Work request:
Nothing should differ between your output and the entries below.

Records from a data source:
*****

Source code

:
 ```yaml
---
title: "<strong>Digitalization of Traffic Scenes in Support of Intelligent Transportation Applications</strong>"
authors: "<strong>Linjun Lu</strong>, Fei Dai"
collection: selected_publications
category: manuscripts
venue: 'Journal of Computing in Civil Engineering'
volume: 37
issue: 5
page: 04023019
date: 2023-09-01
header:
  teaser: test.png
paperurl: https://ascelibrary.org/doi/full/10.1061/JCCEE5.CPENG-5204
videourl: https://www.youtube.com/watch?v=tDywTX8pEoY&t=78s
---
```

*****

Exercise answer:
Source code

:
 ```yaml
---
title: "<strong>Digitalization of Traffic Scenes in Support of Intelligent Transportation Applications</strong>"
authors: "<strong>Linjun Lu</strong>, Fei Dai"
collection: selected_publications
category: manuscripts
venue: 'Journal of Computing in Civil Engineering'
volume: 37
issue: 5
page: 04023019
date: 2023-09-01
header:
  teaser: test.png
paperurl: https://ascelibrary.org/doi/full/10.1061/JCCEE5.CPENG-5204
videourl: https://www.youtube.com/watch?v=tDywTX8pEoY&t=78s
---
```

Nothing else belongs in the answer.